Winda Energy, a Helsinki-based renewable energy firm, is partnering with Czech investment firm Gi21 Capital to develop a 100-megawatt data center campus in Janakkala, Finland. The investment is estimated at over €500 million. Construction is scheduled to begin in 2027, with the facility targeting completion in 2028. The project sits in the Rastikangas industrial zone in the Kanta-Häme region, and it represents a direct bet that Finland's energy and climate economics create a durable cost advantage for high-density AI infrastructure that justifies the geographic distance from Northern European population centers.
The energy case is straightforward. Finland's wind power buildout over the past decade has increased renewable generating capacity to the point where wholesale electricity prices are among the lowest on the continent. Data centers running at 100 megawatts with 24-hour continuous AI workload profiles are extremely sensitive to electricity price per kilowatt-hour. A one cent per kilowatt-hour difference in wholesale electricity cost translates to approximately $8.7 million in annual operating cost at that scale. Finland's wind surplus, particularly during high-generation winter periods, regularly produces spot prices below what natural gas and nuclear baseload capacity can achieve in Central European markets.
The cooling economics are where Scandinavia's latitude becomes a direct operational advantage. Free cooling, using outside air to pre-cool or directly cool facility airstreams, works when ambient air temperature is below the server inlet temperature setpoint, typically 27 degrees Celsius or lower. In Finland, outdoor air temperatures are below 10 degrees Celsius for roughly 7 to 8 months of the year. For air-cooled facilities, that means the mechanical refrigeration plant runs at low load or is bypassed entirely for most of the year. For liquid-cooled facilities, outdoor air-to-water economizers or dry coolers can reject heat from CDU return lines without compressor energy input during those same months. The cooling energy draw at a Finnish facility running liquid-cooled AI workloads is substantially lower than an equivalent facility in Virginia, Texas, or Singapore over an annual cycle.
Finland has also established a heat reuse pattern that turns the data center's waste heat into district heating infrastructure. Fortum estimates that waste heat from large data center deployments can meet 2 to 3% of Finland's emission reduction targets while providing heating to tens of thousands of residential customers. For a 100-megawatt facility, the waste heat volume is considerable: a facility running at PUE 1.2 generates 20 megawatts of reject heat, which is a meaningful district heating input for a mid-sized Finnish municipality. The Janakkala project has not yet confirmed a district heating offtake arrangement, but the precedent set by existing Finnish data center heat reuse projects creates the regulatory and commercial framework for it.

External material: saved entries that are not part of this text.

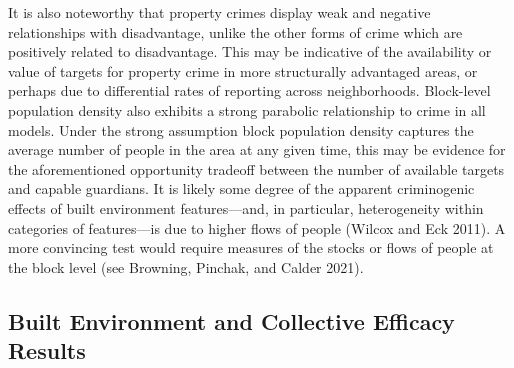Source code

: \documentclass [11pt, proquest] {uwthesis}[2015/03/03]
\begin{document}
\begin{longtable}[c]{|p{0.10in}|p{0.80in}|p{0.75in}|p{0.75in}|p{0.75in}|p{0.75in}|p{0.75in}}
Roman}\textbf{(}}}\fontsize{10}{10}\selectfont{\textcolor[HTML]{000000}{\global\setmainfont{Latin Modern Roman}\textbf{0.03}}}\fontsize{10}{10}\selectfont{\textcolor[HTML]{000000}{\global\setmainfont{Latin Modern Roman}\textbf{)}}}} & \multicolumn{1}{!{\color[HTML]{000000}\vrule width 0pt}>{\centering}p{\dimexpr 0.75in+0\tabcolsep+0\arrayrulewidth}!{\color[HTML]{000000}\vrule width 0pt}}{\fontsize{10}{10}\selectfont{\textcolor[HTML]{000000}{\global\setmainfont{Latin Modern Roman}\textbf{-0.05}}}\fontsize{10}{10}\selectfont{\textcolor[HTML]{000000}{\global\setmainfont{Latin Modern Roman}\textbf{\linebreak }}}\fontsize{10}{10}\selectfont{\textcolor[HTML]{000000}{\global\setmainfont{Latin Modern Roman}\textbf{(}}}\fontsize{10}{10}\selectfont{\textcolor[HTML]{000000}{\global\setmainfont{Latin Modern Roman}\textbf{0.02}}}\fontsize{10}{10}\selectfont{\textcolor[HTML]{000000}{\global\setmainfont{Latin Modern Roman}\textbf{)}}}} \\

\noalign{\global\setlength{\arrayrulewidth}{0.5pt}}\arrayrulecolor[HTML]{000000}\cline{1-7}

\end{longtable}
It is also noteworthy that property crimes display weak and negative relationships with disadvantage, unlike the other forms of crime which are positively related to disadvantage. This may be indicative of the availability or value of targets for property crime in more structurally advantaged areas, or perhaps due to differential rates of reporting across neighborhoods. Block-level population density also exhibits a strong parabolic relationship to crime in all models. Under the strong assumption block population density captures the average number of people in the area at any given time, this may be evidence for the aforementioned opportunity tradeoff between the number of available targets and capable guardians. It is likely some degree of the apparent criminogenic effects of built environment features---and, in particular, heterogeneity within categories of features---is due to higher flows of people (Wilcox and Eck 2011). A more convincing test would require measures of the stocks or flows of people at the block level (see Browning, Pinchak, and Calder 2021).

\hypertarget{built-environment-and-collective-efficacy-results}{%
\subsection{Built Environment and Collective Efficacy Results}\label{built-environment-and-collective-efficacy-results}}
\end{document}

Finland's government has proposed moving electricity consumed by data centers from the lower tax category to the general higher rate, adding approximately 2.19 cents per kilowatt-hour to operating costs from July 2026. A new incentive scheme is being developed in parallel, expected to take effect in autumn 2026, though the precise conditions remain undetermined. This policy uncertainty is the primary risk variable in the Finnish data center investment case. At 100 megawatts and continuous operation, a 2.19 cent per kilowatt-hour additional cost adds roughly $19 million annually in operating expense. The competitiveness of the Finnish location depends on what the incentive scheme offsets. Winda and Gi21 are betting the incentive structure ends up neutral to positive. Given the scale of investment flowing toward Nordic data center capacity, that bet is not unreasonable, but operators evaluating Finland as a location should track the incentive framework closely through the second half of 2026.